Other high-ranking officials in the Kings’ current setup include assistant GM Mike Bratz, scouting director Chris Gilbert and director of player personnel and analytics Dean Oliver, who left a position at ESPN to join Sacramento’s front office entering this season.

 

Sources say that Mullin began to lose sway with Ranadive after refusing the owner’s offer to replace Mike Malone as coach when Malone was abruptly fired in mid-December. As ESPN.com reported at the time, Mullin had interest in the position but did not want to begin his coaching career after the season had already begun, without the opportunity to assemble a veteran coaching staff or hold training camp.

 

Yet when the Kings lost 21 of their first 28 games under interim coach Tyrone Corbin, Ranadive could no longer stomach waiting until the offseason to undertake the more expansive coaching search that had been planned.

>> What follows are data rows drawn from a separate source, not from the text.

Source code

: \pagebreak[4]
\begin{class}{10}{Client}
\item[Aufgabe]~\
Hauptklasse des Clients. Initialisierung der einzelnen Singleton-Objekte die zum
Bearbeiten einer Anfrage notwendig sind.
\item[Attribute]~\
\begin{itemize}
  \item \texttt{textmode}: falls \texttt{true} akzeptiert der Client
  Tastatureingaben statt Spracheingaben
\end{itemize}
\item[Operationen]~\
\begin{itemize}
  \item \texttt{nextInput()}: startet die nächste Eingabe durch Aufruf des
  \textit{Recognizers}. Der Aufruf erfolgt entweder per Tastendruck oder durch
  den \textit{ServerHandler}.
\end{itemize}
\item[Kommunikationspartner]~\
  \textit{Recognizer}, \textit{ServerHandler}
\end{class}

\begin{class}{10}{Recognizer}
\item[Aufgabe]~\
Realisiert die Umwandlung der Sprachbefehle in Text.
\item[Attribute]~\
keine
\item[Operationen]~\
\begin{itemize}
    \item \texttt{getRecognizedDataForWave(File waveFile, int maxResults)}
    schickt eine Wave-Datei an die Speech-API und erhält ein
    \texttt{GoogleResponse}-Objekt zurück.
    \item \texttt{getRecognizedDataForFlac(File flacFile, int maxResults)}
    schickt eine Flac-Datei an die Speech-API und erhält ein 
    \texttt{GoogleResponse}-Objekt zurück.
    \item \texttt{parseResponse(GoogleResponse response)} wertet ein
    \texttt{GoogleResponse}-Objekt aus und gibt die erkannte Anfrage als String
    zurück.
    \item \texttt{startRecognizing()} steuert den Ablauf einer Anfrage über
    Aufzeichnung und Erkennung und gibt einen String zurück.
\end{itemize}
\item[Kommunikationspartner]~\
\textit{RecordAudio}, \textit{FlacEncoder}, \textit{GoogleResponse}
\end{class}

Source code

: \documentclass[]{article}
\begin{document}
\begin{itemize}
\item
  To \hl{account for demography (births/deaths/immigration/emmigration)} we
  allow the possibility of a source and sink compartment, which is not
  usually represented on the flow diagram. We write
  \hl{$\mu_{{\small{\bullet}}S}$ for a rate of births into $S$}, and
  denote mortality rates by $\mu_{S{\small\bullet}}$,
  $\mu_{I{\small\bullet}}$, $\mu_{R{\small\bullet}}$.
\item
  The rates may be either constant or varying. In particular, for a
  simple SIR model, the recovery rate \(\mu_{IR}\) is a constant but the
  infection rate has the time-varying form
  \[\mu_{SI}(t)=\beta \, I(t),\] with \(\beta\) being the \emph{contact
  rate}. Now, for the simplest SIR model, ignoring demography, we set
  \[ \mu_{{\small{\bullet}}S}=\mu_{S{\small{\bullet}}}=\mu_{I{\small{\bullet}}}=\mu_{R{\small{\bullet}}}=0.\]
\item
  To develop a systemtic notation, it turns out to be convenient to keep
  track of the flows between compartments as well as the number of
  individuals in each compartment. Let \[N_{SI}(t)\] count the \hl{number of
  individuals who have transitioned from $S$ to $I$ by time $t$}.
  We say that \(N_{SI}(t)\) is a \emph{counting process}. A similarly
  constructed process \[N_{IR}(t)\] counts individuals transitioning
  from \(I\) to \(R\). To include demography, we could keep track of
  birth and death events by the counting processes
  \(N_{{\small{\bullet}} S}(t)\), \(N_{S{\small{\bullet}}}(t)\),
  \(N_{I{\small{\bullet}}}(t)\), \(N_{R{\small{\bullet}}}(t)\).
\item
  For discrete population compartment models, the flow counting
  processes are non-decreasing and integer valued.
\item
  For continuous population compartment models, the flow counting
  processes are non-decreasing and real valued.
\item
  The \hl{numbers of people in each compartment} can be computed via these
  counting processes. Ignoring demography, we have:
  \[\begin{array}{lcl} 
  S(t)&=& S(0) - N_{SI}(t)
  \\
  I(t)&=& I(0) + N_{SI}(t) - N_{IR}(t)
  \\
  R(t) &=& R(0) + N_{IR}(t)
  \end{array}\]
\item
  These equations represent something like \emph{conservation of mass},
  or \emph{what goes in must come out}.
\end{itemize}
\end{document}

The Kings instead ramped up their pursuit of George Karl and hired him away from ESPN, where the 63-year-old was working as an analyst, during the All-Star break.

 

The hiring of Karl as coach, followed by Divac’s surprise appointment in March, were Ranadive-driven decisions. The chain of events thus marks the second time in Ranadive’s brief tenure as Kings owner that he has hired a coach before hiring his lead basketball decision-maker, as seen with Malone and D’Alessandro.

 

But Divac has been insistent in numerous interviews since his return to Sacramento that he is a longtime fan of Karl’s and is determined to make the partnership work.